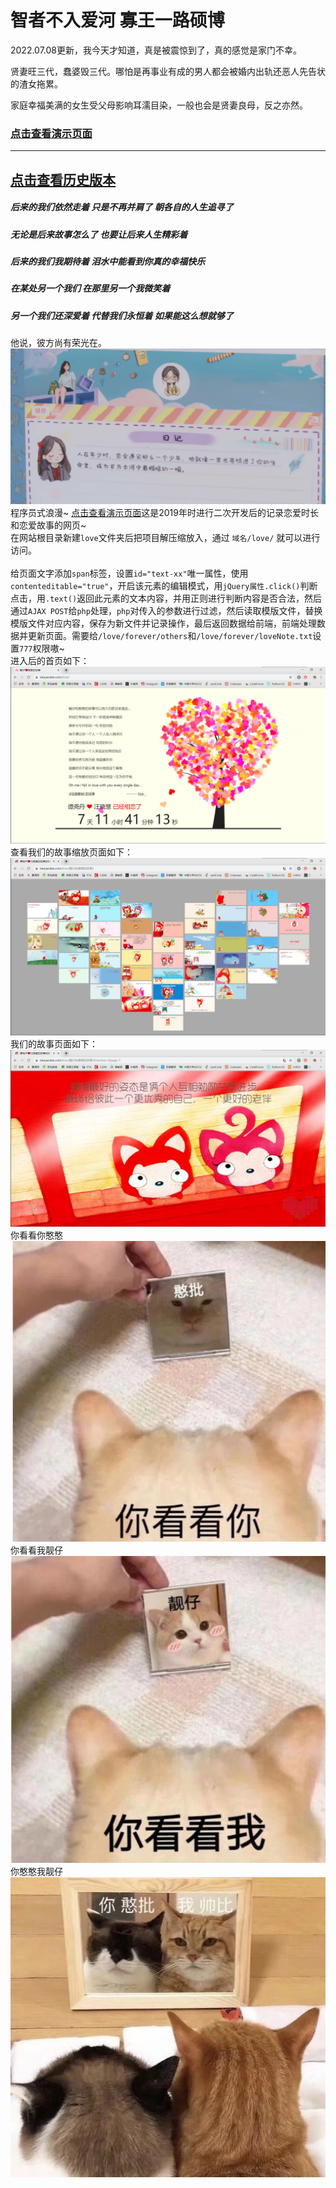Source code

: 

# 智者不入爱河 寡王一路硕博

2022.07.08更新，我今天才知道，真是被震惊到了，真的感觉是家门不幸。

贤妻旺三代，蠢婆毁三代。哪怕是再事业有成的男人都会被婚内出轨还恶人先告状的渣女拖累。

家庭幸福美满的女生受父母影响耳濡目染，一般也会是贤妻良母，反之亦然。

### <a href="https://tanyaodan.com/love/" target="_blank">点击查看演示页面</a>

------

## <a href="https://tanyaodan.com/love/demo.html" target="_blank">点击查看历史版本</a>

##### 后来的我们依然走着 只是不再并肩了 朝各自的人生追寻了

##### 无论是后来故事怎么了 也要让后来人生精彩着

##### 后来的我们我期待着 泪水中能看到你真的幸福快乐

##### 在某处另一个我们 在那里另一个我微笑着

##### 另一个我们还深爱着 代替我们永恒着 如果能这么想就够了
他说，彼方尚有荣光在。<br>
![](/img/light.png)
程序员式浪漫~ <a href="https://tanyaodan.com/love/demo.html" target="_blank">点击查看演示页面</a>这是2019年时进行二次开发后的记录恋爱时长和恋爱故事的网页~<br>
在网站根目录新建`love`文件夹后把项目解压缩放入，通过 `域名/love/` 就可以进行访问。<br><br>
给页面文字添加`span`标签，设置`id="text-xx"`唯一属性，使用`contenteditable="true"`，开启该元素的编辑模式，用`jQuery属性.click()`判断点击，用`.text()`返回此元素的文本内容，并用正则进行判断内容是否合法，然后通过`AJAX POST`给`php`处理，`php`对传入的参数进行过滤，然后读取模版文件，替换模版文件对应内容，保存为新文件并记录操作，最后返回数据给前端，前端处理数据并更新页面。需要给`/love/forever/others`和`/love/forever/loveNote.txt`设置`777`权限嗷~<br>
进入后的首页如下：<br>
![恋爱树首页](/img/love.jpg)<br>
查看我们的故事缩放页面如下：<br>
![我们的故事缩放页面](/img/heart.jpg)<br>
我们的故事页面如下：<br>
![我们的故事中的页面](/img/story.jpg)<br>
你看看你憨憨<br>
![你看看你憨批](/img/憨批.jpg)<br>
你看看我靓仔<br>
![你看看我靓仔](/img/靓仔.jpg)<br>
你憨憨我靓仔<br>
![你憨憨我靓仔](/img/靓仔和憨憨.jpg)<br>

☆ ☆ ☆ ☆

**Work instruction**
In the entries above, take the line containing "# 智者不入爱河 寡王一路硕博" and each later line through the last, and repeat them exactly. Output nothing else.

**Output of the exercise**
# 智者不入爱河 寡王一路硕博

2022.07.08更新，我今天才知道，真是被震惊到了，真的感觉是家门不幸。

贤妻旺三代，蠢婆毁三代。哪怕是再事业有成的男人都会被婚内出轨还恶人先告状的渣女拖累。

家庭幸福美满的女生受父母影响耳濡目染，一般也会是贤妻良母，反之亦然。

### <a href="https://tanyaodan.com/love/" target="_blank">点击查看演示页面</a>

------

## <a href="https://tanyaodan.com/love/demo.html" target="_blank">点击查看历史版本</a>

##### 后来的我们依然走着 只是不再并肩了 朝各自的人生追寻了

##### 无论是后来故事怎么了 也要让后来人生精彩着

##### 后来的我们我期待着 泪水中能看到你真的幸福快乐

##### 在某处另一个我们 在那里另一个我微笑着

##### 另一个我们还深爱着 代替我们永恒着 如果能这么想就够了
他说，彼方尚有荣光在。<br>
![](/img/light.png)
程序员式浪漫~ <a href="https://tanyaodan.com/love/demo.html" target="_blank">点击查看演示页面</a>这是2019年时进行二次开发后的记录恋爱时长和恋爱故事的网页~<br>
在网站根目录新建`love`文件夹后把项目解压缩放入，通过 `域名/love/` 就可以进行访问。<br><br>
给页面文字添加`span`标签，设置`id="text-xx"`唯一属性，使用`contenteditable="true"`，开启该元素的编辑模式，用`jQuery属性.click()`判断点击，用`.text()`返回此元素的文本内容，并用正则进行判断内容是否合法，然后通过`AJAX POST`给`php`处理，`php`对传入的参数进行过滤，然后读取模版文件，替换模版文件对应内容，保存为新文件并记录操作，最后返回数据给前端，前端处理数据并更新页面。需要给`/love/forever/others`和`/love/forever/loveNote.txt`设置`777`权限嗷~<br>
进入后的首页如下：<br>
![恋爱树首页](/img/love.jpg)<br>
查看我们的故事缩放页面如下：<br>
![我们的故事缩放页面](/img/heart.jpg)<br>
我们的故事页面如下：<br>
![我们的故事中的页面](/img/story.jpg)<br>
你看看你憨憨<br>
![你看看你憨批](/img/憨批.jpg)<br>
你看看我靓仔<br>
![你看看我靓仔](/img/靓仔.jpg)<br>
你憨憨我靓仔<br>
![你憨憨我靓仔](/img/靓仔和憨憨.jpg)<br>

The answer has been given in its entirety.